In fact, some military men who went there to control the situation ended up being killed by the warring factions. Then Chairman J.J Rawlings had to go there personally at the peril of his life to admonish the protagonists to lay down their arms and jaw jaw. He even went further to admonish them to act like human beings. When Rawlings made that statement, his enemies took him on, saying he insulted them and he must apologize as such.
The Kusasi and Mamprusi wars continue to hang in the air as any false move can trigger another crush. The uninitiated person living in Accra or any town in southern Ghana may think there is peace in Bawku but the truth is that the peace between the Kusasis and Mamprusis is like the one between the cat and the mouse. The two live in one house together and so any visitor to the house may think they live in peace. Let the mouse come out and there you will see that there is no peace in the house.
Go to Bawku and you will see that the once vibrant market town is a pail town with people suspecting each other. Business men and women who used to patronize the market from across the boarders prefer to go to Hamile in Burkina Faso to trade because they do not know what will happen one day as they do their businesses.
Until the day that we will get a substantive Yaa Naa, Yendi the seat of the Dagbon Kingdom will continue to be volatile. The Abudus and Andanis are tactically at war yet Ghanaians particularly those who matter in the scheme of thing pretend everything is alright. Ever since the last clash which led to the unfortunate murder of the overlord of Dagbon, Yaa Naa Yacubu Andani, Dagbon has never been the same again.
Every year when the Bugum festival is about to be celebrated, people in Yendi sit on tenterhooks because anything at all can happen. The Asanthene’s Committee of Imminent Chiefs who were charged by the Kufour administration to see to it that peace returned to Dagbon was not allowed to work by the Mills/Mahama administration.
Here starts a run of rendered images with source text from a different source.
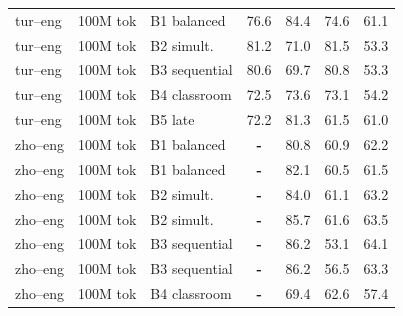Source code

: \begin{table}[t]
\begin{tabular}{lll cc cc}
tur--eng & 100M tok & B1 balanced & \cellcolor[rgb]{0.853,1.000,0.853} 76.6 & \cellcolor[rgb]{0.812,1.000,0.812} 84.4 & \cellcolor[rgb]{0.825,1.000,0.825} 74.6 & \cellcolor[rgb]{0.909,1.000,0.909} 61.1 \\
tur--eng & 100M tok & B2 simult. & \cellcolor[rgb]{0.827,1.000,0.827} 81.2 & \cellcolor[rgb]{0.885,1.000,0.885} 71.0 & \cellcolor[rgb]{0.776,1.000,0.776} 81.5 & \cellcolor[rgb]{0.973,1.000,0.973} 53.3 \\
tur--eng & 100M tok & B3 sequential & \cellcolor[rgb]{0.831,1.000,0.831} 80.6 & \cellcolor[rgb]{0.893,1.000,0.893} 69.7 & \cellcolor[rgb]{0.781,1.000,0.781} 80.8 & \cellcolor[rgb]{0.973,1.000,0.973} 53.3 \\
tur--eng  & 100M tok & B4 classroom & \cellcolor[rgb]{0.876,1.000,0.876} 72.5 & \cellcolor[rgb]{0.871,1.000,0.871} 73.6 & \cellcolor[rgb]{0.836,1.000,0.836} 73.1 & \cellcolor[rgb]{0.965,1.000,0.965} 54.2 \\
tur--eng  & 100M tok & B5 late & \cellcolor[rgb]{0.877,1.000,0.877} 72.2 & \cellcolor[rgb]{0.829,1.000,0.829} 81.3 & \cellcolor[rgb]{0.918,1.000,0.918} 61.5 & \cellcolor[rgb]{0.909,1.000,0.909} 61.0 \\
zho--eng & 100M tok & B1 balanced & \textbf{-} & \cellcolor[rgb]{0.832,1.000,0.832} 80.8 & \cellcolor[rgb]{0.923,1.000,0.923} 60.9 & \cellcolor[rgb]{0.900,1.000,0.900} 62.2 \\
zho--eng  & 100M tok & B1 balanced & \textbf{-} & \cellcolor[rgb]{0.825,1.000,0.825} 82.1 & \cellcolor[rgb]{0.925,1.000,0.925} 60.5 & \cellcolor[rgb]{0.905,1.000,0.905} 61.5 \\
zho--eng & 100M tok & B2 simult. & \textbf{-} & \cellcolor[rgb]{0.815,1.000,0.815} 84.0 & \cellcolor[rgb]{0.921,1.000,0.921} 61.1 & \cellcolor[rgb]{0.891,1.000,0.891} 63.2 \\
zho--eng  & 100M tok & B2 simult. & \textbf{-} & \cellcolor[rgb]{0.805,1.000,0.805} 85.7 & \cellcolor[rgb]{0.918,1.000,0.918} 61.6 & \cellcolor[rgb]{0.889,1.000,0.889} 63.5 \\
zho--eng & 100M tok & B3 sequential & \textbf{-} & \cellcolor[rgb]{0.803,1.000,0.803} 86.2 & \cellcolor[rgb]{0.978,1.000,0.978} 53.1 & \cellcolor[rgb]{0.884,1.000,0.884} 64.1 \\
zho--eng  & 100M tok & B3 sequential & \textbf{-} & \cellcolor[rgb]{0.803,1.000,0.803} 86.2 & \cellcolor[rgb]{0.954,1.000,0.954} 56.5 & \cellcolor[rgb]{0.891,1.000,0.891} 63.3 \\
zho--eng & 100M tok & B4 classroom & \textbf{-} & \cellcolor[rgb]{0.894,1.000,0.894} 69.4 & \cellcolor[rgb]{0.910,1.000,0.910} 62.6 & \cellcolor[rgb]{0.939,1.000,0.939} 57.4 \\

\end{tabular}
\end{table}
Here we are with a new regime which has created a ministry in charge of the zongos and inner cities headed by no mean a person than a zongo boy called Boniface Saddique and yet zongo is on fire at Bimbilla. This Bimbilla madness should be the last thing about violence that Ghanaians will hear coming from the north. People talk about poverty as a root cause of what is happening in Bimbilla.
If you are poor and frustrated, does it mean you should kill women and children? If you hear of houses being burnt in such communal violence in the north, you may be misled into thinking that the houses look like the ones you see at East Legon or Trassaco.
They are thatched houses covered with leaves. And whenever there is any trouble one can easily set the house ablaze with a scratch of a match stick. Instead of thinking of how to better their lot, these people prefer adding more fire to their already sorry and miserable state.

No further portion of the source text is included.